Cientos o quizás miles de botellas de vidrio y plástico, además de otros desechos, flotan de lado a lado de la cortina de la presa y forman una “nata” insalubre que se adhiere al muro contenedor.
Toda esta basura, según los lugareños, tiene tres orígenes: son desechos arrastrados por las lluvias desde diversos puntos del perímetro de la presa; es basura arrojada desde la cortina por visitantes con escasa educación y respeto por el medio ambiente, o son desperdicios arrojados por vecinos o camionetas recolectoras procedentes de las localidades cercanas como Escalerillas o Pozuelos.

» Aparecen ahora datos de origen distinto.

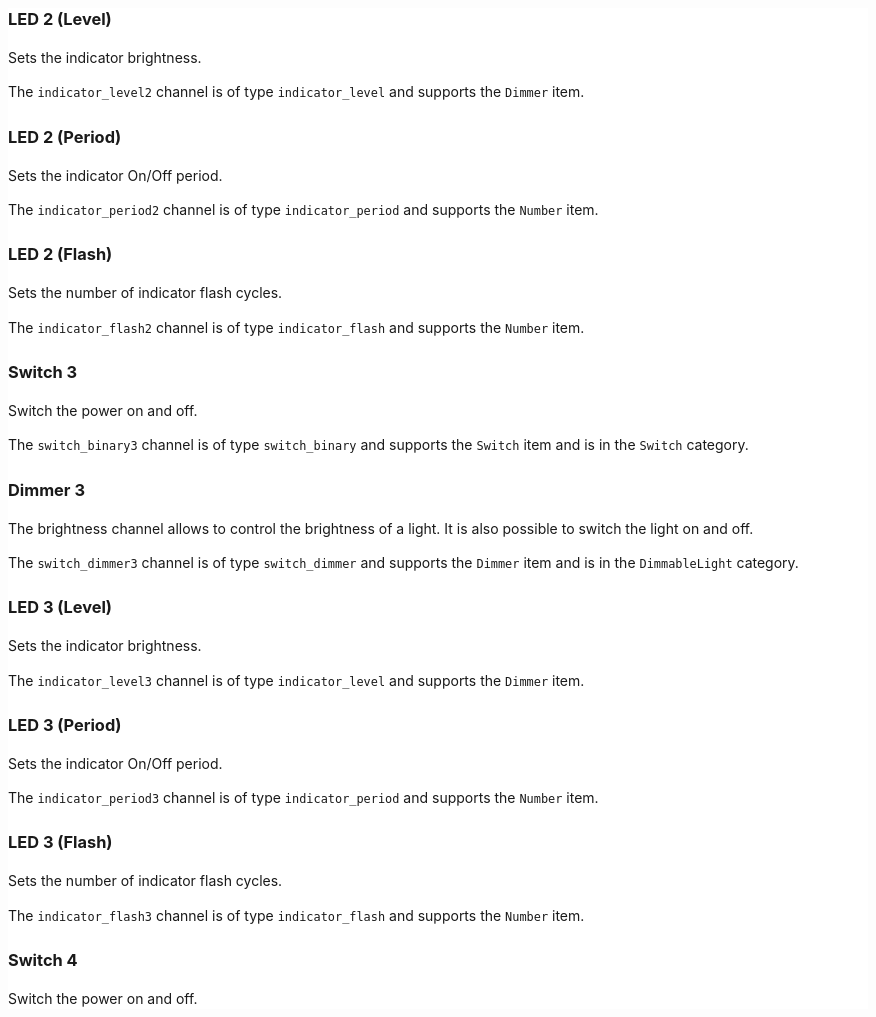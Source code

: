 ### LED 2 (Level)
Sets the indicator brightness.

The ```indicator_level2``` channel is of type ```indicator_level``` and supports the ```Dimmer``` item.

### LED 2 (Period)
Sets the indicator On/Off period.

The ```indicator_period2``` channel is of type ```indicator_period``` and supports the ```Number``` item.

### LED 2 (Flash)
Sets the number of indicator flash cycles.

The ```indicator_flash2``` channel is of type ```indicator_flash``` and supports the ```Number``` item.

### Switch 3
Switch the power on and off.

The ```switch_binary3``` channel is of type ```switch_binary``` and supports the ```Switch``` item and is in the ```Switch``` category.

### Dimmer 3
The brightness channel allows to control the brightness of a light.
            It is also possible to switch the light on and off.

The ```switch_dimmer3``` channel is of type ```switch_dimmer``` and supports the ```Dimmer``` item and is in the ```DimmableLight``` category.

### LED 3 (Level)
Sets the indicator brightness.

The ```indicator_level3``` channel is of type ```indicator_level``` and supports the ```Dimmer``` item.

### LED 3 (Period)
Sets the indicator On/Off period.

The ```indicator_period3``` channel is of type ```indicator_period``` and supports the ```Number``` item.

### LED 3 (Flash)
Sets the number of indicator flash cycles.

The ```indicator_flash3``` channel is of type ```indicator_flash``` and supports the ```Number``` item.

### Switch 4
Switch the power on and off.
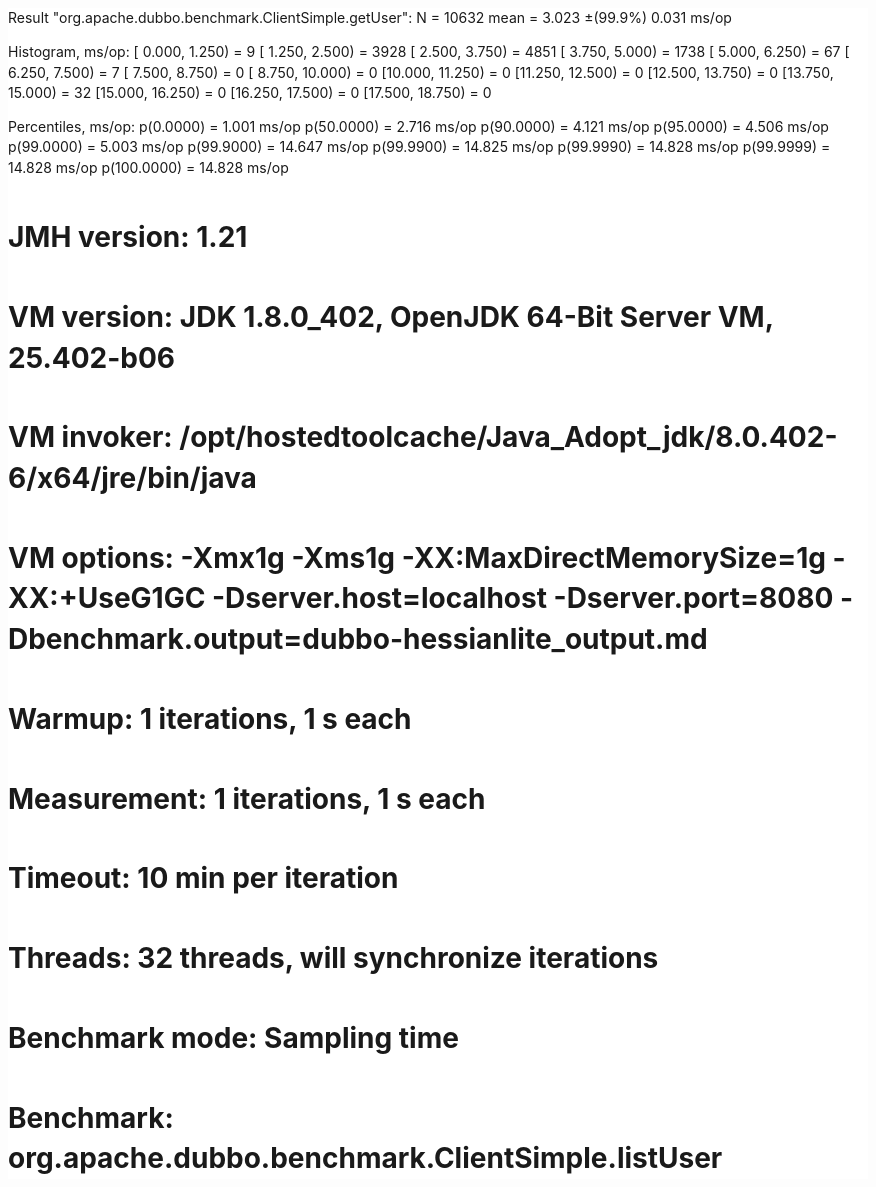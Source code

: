 Result "org.apache.dubbo.benchmark.ClientSimple.getUser":
  N = 10632
  mean =      3.023 ±(99.9%) 0.031 ms/op

  Histogram, ms/op:
    [ 0.000,  1.250) = 9 
    [ 1.250,  2.500) = 3928 
    [ 2.500,  3.750) = 4851 
    [ 3.750,  5.000) = 1738 
    [ 5.000,  6.250) = 67 
    [ 6.250,  7.500) = 7 
    [ 7.500,  8.750) = 0 
    [ 8.750, 10.000) = 0 
    [10.000, 11.250) = 0 
    [11.250, 12.500) = 0 
    [12.500, 13.750) = 0 
    [13.750, 15.000) = 32 
    [15.000, 16.250) = 0 
    [16.250, 17.500) = 0 
    [17.500, 18.750) = 0 

  Percentiles, ms/op:
      p(0.0000) =      1.001 ms/op
     p(50.0000) =      2.716 ms/op
     p(90.0000) =      4.121 ms/op
     p(95.0000) =      4.506 ms/op
     p(99.0000) =      5.003 ms/op
     p(99.9000) =     14.647 ms/op
     p(99.9900) =     14.825 ms/op
     p(99.9990) =     14.828 ms/op
     p(99.9999) =     14.828 ms/op
    p(100.0000) =     14.828 ms/op


# JMH version: 1.21
# VM version: JDK 1.8.0_402, OpenJDK 64-Bit Server VM, 25.402-b06
# VM invoker: /opt/hostedtoolcache/Java_Adopt_jdk/8.0.402-6/x64/jre/bin/java
# VM options: -Xmx1g -Xms1g -XX:MaxDirectMemorySize=1g -XX:+UseG1GC -Dserver.host=localhost -Dserver.port=8080 -Dbenchmark.output=dubbo-hessianlite_output.md
# Warmup: 1 iterations, 1 s each
# Measurement: 1 iterations, 1 s each
# Timeout: 10 min per iteration
# Threads: 32 threads, will synchronize iterations
# Benchmark mode: Sampling time
# Benchmark: org.apache.dubbo.benchmark.ClientSimple.listUser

Como sea, la nata de basura abarca una extensa área contigua a la cortina y podría ocasionar taponamientos en caso de requerirse un desfogue del caudal, aunque éste es todavía bastante bajo a pesar de las copiosas lluvias de las dos semanas anteriores.
Mientras se espera que El Peaje recupere su almacenamiento y con ello su atractivo, bien valdría la pena que autoridades realicen trabajos de mantenimiento al paseo sobre la cortina, el cual está invadido de maleza, grafiti y otros elementos que le imprimen una imagen de descuido al lugar.